▶ _Your task_:
Pick each line containing the word "Linux" out of the data below.

________________________

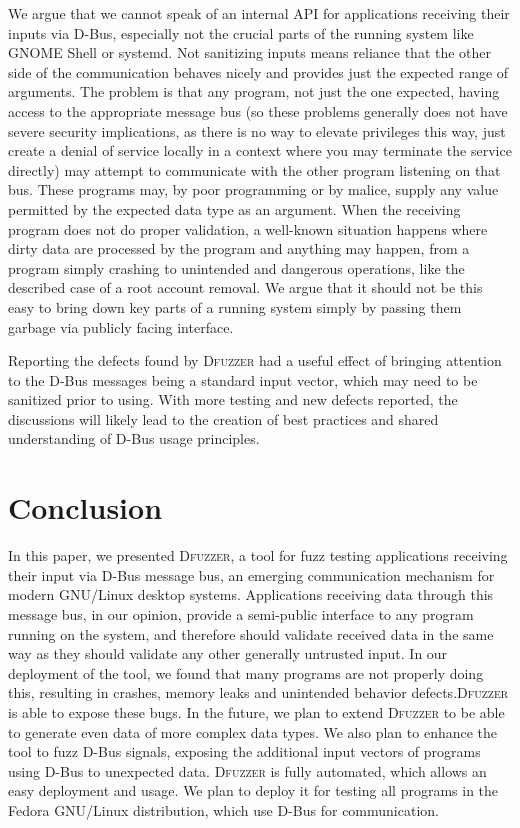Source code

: \documentclass[conference]{IEEEtran}
\begin{document}
We argue that we cannot speak of an internal API for applications receiving
their inputs via D-Bus, especially not the crucial parts of the running system
like GNOME Shell or systemd. Not sanitizing inputs means reliance that the
other side of the communication behaves nicely and provides just the expected
range of arguments. The problem is that any program, not just the one expected,
having access to the appropriate message bus (so these problems generally does
not have severe security implications, as there is no way to elevate privileges
this way, just create a denial of service locally in a context where you may
terminate the service directly) may attempt to communicate with the other
program listening on that bus.
These programs may, by poor programming or by malice, supply any value
permitted by the expected data type as an argument.  When the receiving program
does not do proper validation, a well-known situation happens where dirty data
are processed by the program and anything may happen, from a program simply
crashing to unintended and dangerous operations, like the described case of a
root account removal. We argue that it should not be this easy to bring down
key parts of a running system simply by passing them garbage via publicly
facing interface.


Reporting the defects found by \textsc{Dfuzzer} had a useful effect of bringing
attention to the D-Bus messages being a standard input vector, which may need to
be sanitized prior to using. With more testing and new defects reported, the
discussions will likely lead to the creation of best practices and shared
understanding of D-Bus usage principles.


\section{Conclusion}
In this paper, we presented \textsc{Dfuzzer}, a tool for fuzz testing
applications receiving their input via D-Bus message bus, an emerging
communication mechanism for modern GNU/Linux desktop systems. Applications
receiving data through this message bus, in our opinion, provide a semi-public
interface to any program running on the system, and therefore should validate
received data in the same way as they should validate any other generally
untrusted input. In our deployment of the tool, we found that many programs are
not properly doing this, resulting in crashes, memory leaks and unintended
behavior defects.\newpage\textsc{Dfuzzer} is able to expose these bugs.  In the
future, we plan to extend \textsc{Dfuzzer} to be able to generate even data of
more complex data types. We also plan to enhance the tool to fuzz D-Bus
signals, exposing the additional input vectors of programs using D-Bus to
unexpected data.  \textsc{Dfuzzer} is fully automated, which allows an easy
deployment and usage.  We plan to deploy it for testing all programs in the
Fedora GNU/Linux distribution, which use D-Bus for communication.
\end{document}
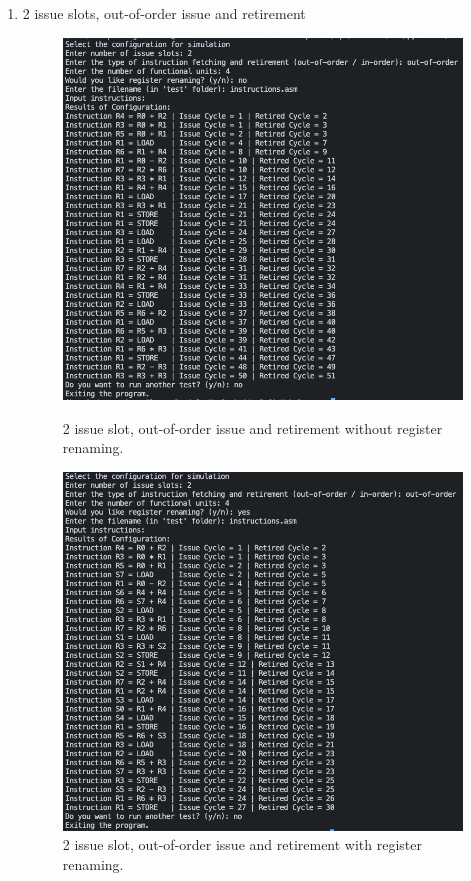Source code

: \documentclass{article}
\begin{document}
\begin{enumerate}
    \item 2 issue slots, out-of-order issue and retirement 
    \begin{figure}[H]
        \centering 
        \begin{minipage}[t]{0.45\textwidth}
            \centering
            \includegraphics[width=\textwidth]{Images/Config4.png}
            \caption{2 issue slot, out-of-order issue and retirement without register renaming.}
        \end{minipage}
        \hfill
        \begin{minipage}[t]{0.45\textwidth}
            \centering 
            \includegraphics[width=\textwidth]{Images/Config4_Renaming.png}
            \caption{2 issue slot, out-of-order issue and retirement with register renaming.}
        \end{minipage}
    \end{figure}


\end{enumerate}
\end{document}
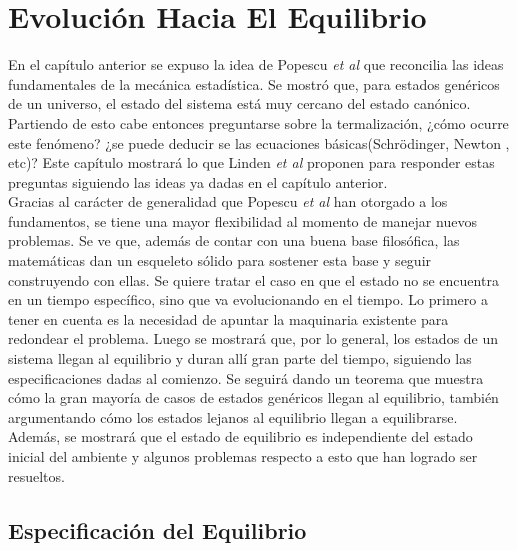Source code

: \chapter{Evolución Hacia El Equilibrio}

En el capítulo anterior se expuso la idea de Popescu \textit{et al} \cite{Popescu2006} que reconcilia las ideas fundamentales de la mecánica estadística. Se mostró que, para estados genéricos de un universo, el estado del sistema está muy cercano del estado canónico. Partiendo de esto cabe entonces preguntarse sobre la termalización, ¿cómo ocurre este fenómeno? ¿se puede deducir se las ecuaciones básicas(Schrödinger, Newton , etc)? Este capítulo mostrará lo que Linden \textit{et al} \cite{LindenPaper} proponen para responder estas preguntas siguiendo las ideas ya dadas en el capítulo anterior. 
\\
Gracias al carácter de generalidad que Popescu \textit{et al} han otorgado a los fundamentos, se tiene una mayor flexibilidad al momento de manejar nuevos problemas. Se ve que, además de contar con una buena base filosófica, las matemáticas dan un esqueleto sólido para sostener esta base y seguir construyendo con ellas. Se quiere tratar el caso en que el estado no se encuentra en un tiempo específico, sino que va evolucionando en el tiempo. Lo primero a tener en cuenta es la necesidad de apuntar la maquinaria existente para redondear el problema. Luego se mostrará que, por lo general, los estados de un sistema llegan al equilibrio y duran allí gran parte del tiempo, siguiendo las especificaciones dadas al comienzo. Se seguirá dando un teorema que muestra cómo la gran mayoría de casos de estados genéricos llegan al equilibrio, también argumentando cómo los estados lejanos al equilibrio llegan a equilibrarse. Además, se mostrará que el estado de equilibrio es independiente del estado inicial del ambiente y algunos problemas respecto a esto que han logrado ser resueltos.  

\section{Especificación del Equilibrio}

________________________

▶ _Solution below_:
communication mechanism for modern GNU/Linux desktop systems. Applications
Fedora GNU/Linux distribution, which use D-Bus for communication.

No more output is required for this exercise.